Black House Renovation Project
Update: September 17, 2021
After a busy commencement season and summer quarter, we are excited to share that GMA continues to progress steadily with necessary finishing touches on the Black House. At this stage in the project, “finishing touches” include installation of trim in doorways (called casing), touch-ups on drywall, and remaining work on the rear patio, including the installation of safety rails. While these tasks seem small, this stage of renovation involves items that are critical in securing a the “certificate of occupancy,” which is what we need to safely allow students and staff to return home to the Black House. In full transparency, stock issues, shipping delays, and additional interior construction work shifted our anticipated date of securing our temporary occupancy certificates, but we are now moving forward on all cylinders.

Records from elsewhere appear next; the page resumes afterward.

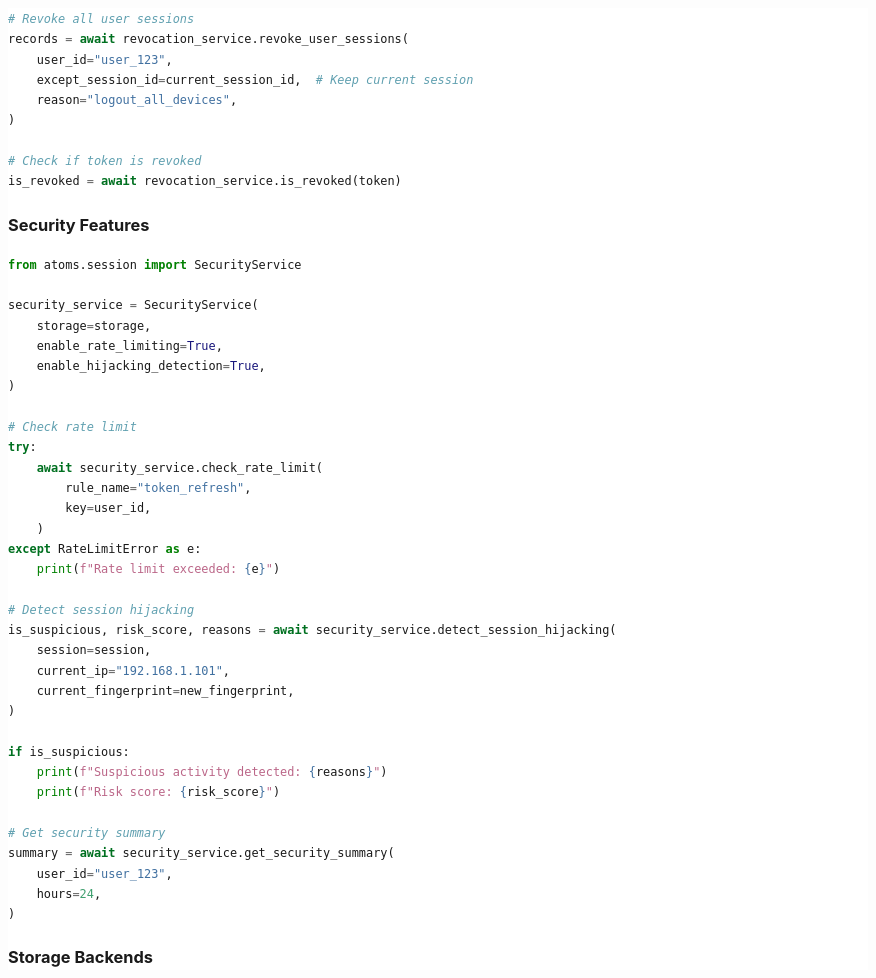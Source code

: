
 ```python
# Revoke all user sessions
records = await revocation_service.revoke_user_sessions(
    user_id="user_123",
    except_session_id=current_session_id,  # Keep current session
    reason="logout_all_devices",
)

# Check if token is revoked
is_revoked = await revocation_service.is_revoked(token)
```

### Security Features

```python
from atoms.session import SecurityService

security_service = SecurityService(
    storage=storage,
    enable_rate_limiting=True,
    enable_hijacking_detection=True,
)

# Check rate limit
try:
    await security_service.check_rate_limit(
        rule_name="token_refresh",
        key=user_id,
    )
except RateLimitError as e:
    print(f"Rate limit exceeded: {e}")

# Detect session hijacking
is_suspicious, risk_score, reasons = await security_service.detect_session_hijacking(
    session=session,
    current_ip="192.168.1.101",
    current_fingerprint=new_fingerprint,
)

if is_suspicious:
    print(f"Suspicious activity detected: {reasons}")
    print(f"Risk score: {risk_score}")

# Get security summary
summary = await security_service.get_security_summary(
    user_id="user_123",
    hours=24,
)
```

### Storage Backends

In addition to remaining construction touch ups, significant work has been done in curating – installing art and décor – for the newly renovated Black House. Last week, we had our curation team on site installing new and familiar wall art to welcome you back home. In the coming weeks, our focus will broaden to include landscaping efforts. Our intention is to fully reopen by early October 2021, in advance of our rededication ribbon cutting ceremony and program on October 15, 2021. For a fuller scope of rededication and reopening events and activities, please visit this site.
Northwestern University has committed to a renovation of The Black House located at 1914 Sheridan Road. In partnership with university stakeholders, Moody-Nolan architects, and additional community members, the project is currently in the design development phase, with construction anticipated to begin on July 1, 2019. The full project will be rooted in a shared vision of what the Black House could be while respecting its historical significance to students, faculty, staff, alumni, and the Evanston community.
Note of Gratitude
A note of gratitude is in order to thank those who have come before us to advocate for the Black and African American student experience on Northwestern’s campus. Only through acknowledging and embracing our history can we understand what might be possible for our future with the Black House.
It is with this in mind that we situate these efforts to renovate the Black House in the listening that has come before this process. Situate these efforts in dialogue that has ensued. Situate these efforts in the national and historical contexts that inform the needs for the Black and African American students to be successful at Northwestern, and to contribute to the strength of the alumni network.